- **What to work on**
Pull every line from the records that has the word "strategies" in it.

[Saved entries]
· · · · · · ·
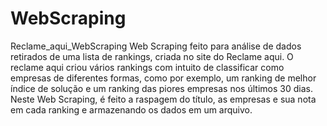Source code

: # WebScraping
Reclame_aqui_WebScraping Web Scraping feito para análise de dados retirados de uma lista de rankings, criada no site do Reclame aqui. O reclame aqui criou vários rankings com intuito de classificar como empresas de diferentes formas, como por exemplo, um ranking de melhor índice de solução e um ranking das piores empresas nos últimos 30 dias. Neste Web Scraping, é feito a raspagem do título, as empresas e sua nota em cada ranking e armazenando os dados em um arquivo.

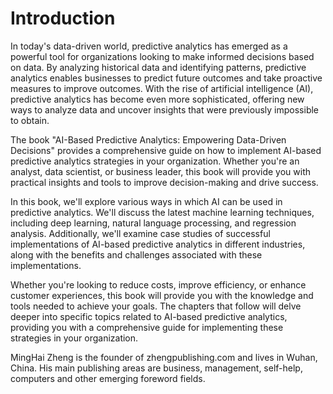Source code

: # Introduction

In today's data-driven world, predictive analytics has emerged as a powerful tool for organizations looking to make informed decisions based on data. By analyzing historical data and identifying patterns, predictive analytics enables businesses to predict future outcomes and take proactive measures to improve outcomes. With the rise of artificial intelligence (AI), predictive analytics has become even more sophisticated, offering new ways to analyze data and uncover insights that were previously impossible to obtain.

The book "AI-Based Predictive Analytics: Empowering Data-Driven Decisions" provides a comprehensive guide on how to implement AI-based predictive analytics strategies in your organization. Whether you're an analyst, data scientist, or business leader, this book will provide you with practical insights and tools to improve decision-making and drive success.

In this book, we'll explore various ways in which AI can be used in predictive analytics. We'll discuss the latest machine learning techniques, including deep learning, natural language processing, and regression analysis. Additionally, we'll examine case studies of successful implementations of AI-based predictive analytics in different industries, along with the benefits and challenges associated with these implementations.

Whether you're looking to reduce costs, improve efficiency, or enhance customer experiences, this book will provide you with the knowledge and tools needed to achieve your goals. The chapters that follow will delve deeper into specific topics related to AI-based predictive analytics, providing you with a comprehensive guide for implementing these strategies in your organization.

MingHai Zheng is the founder of zhengpublishing.com and lives in Wuhan, China. His main publishing areas are business, management, self-help, computers and other emerging foreword fields.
· · · · · · ·
- **Task solution**
The book "AI-Based Predictive Analytics: Empowering Data-Driven Decisions" provides a comprehensive guide on how to implement AI-based predictive analytics strategies in your organization. Whether you're an analyst, data scientist, or business leader, this book will provide you with practical insights and tools to improve decision-making and drive success.
Whether you're looking to reduce costs, improve efficiency, or enhance customer experiences, this book will provide you with the knowledge and tools needed to achieve your goals. The chapters that follow will delve deeper into specific topics related to AI-based predictive analytics, providing you with a comprehensive guide for implementing these strategies in your organization.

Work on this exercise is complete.